» **Work order**:
Among the lines below, how many have the word "begin"? The reply is that number alone.

(Dataset entries)

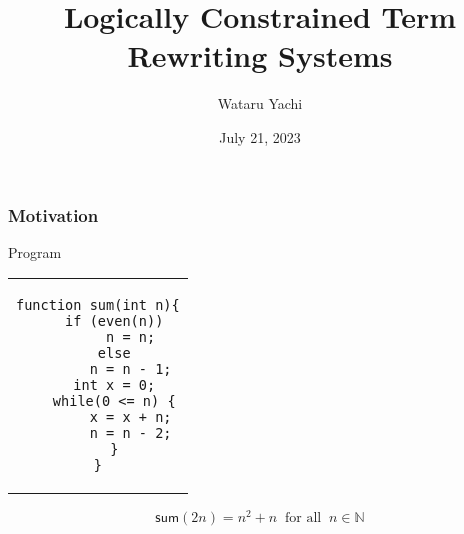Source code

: \documentclass[12pt,aspectratio=169]{beamer}
\title{ Logically Constrained Term Rewriting Systems }
\author{Wataru Yachi}
\institute{JAIST}
\date{July 21, 2023}
\newcommand{\m}[1]{\mathsf{#1}}
\begin{document}
\maketitle

\begin{comment}
\begin{frame}
    \frametitle{If Treat Integers in Rules}

    \begin{example}
        for every $n,m,k \in \mathbb{Z}$
        \begin{tabular}{lcl}
            $\m{add}(\m{m}, \m{n}) \to k$ & if & $k = m + n$ \\
            $\m{even}(\m{n}) \to \m{true}$  & if & $n$ is even number\\
            $\m{even}(\m{n}) \to \m{false}$ & if & $n$ is not even number
            \end{tabular}
    \end{example}
\end{frame}
\end{comment}

\begin{frame}[fragile]
    \frametitle{Motivation}

    Program
\begin{center}
\begin{tabular}{c}
\begin{lstlisting}
function sum(int n){
    if (even(n))
        n = n;
    else
        n = n - 1;
    int x = 0;
    while(0 <= n) {
        x = x + n;
        n = n - 2;
    }
}
\end{lstlisting}
\end{tabular}
\end{center}
\pause
    \[
        \m{sum}(2n) = n^2 + n \;\; \text{for all} \;\; n \in \mathbb{N}
    \]
\end{frame}
\end{document}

» **Task output**:
9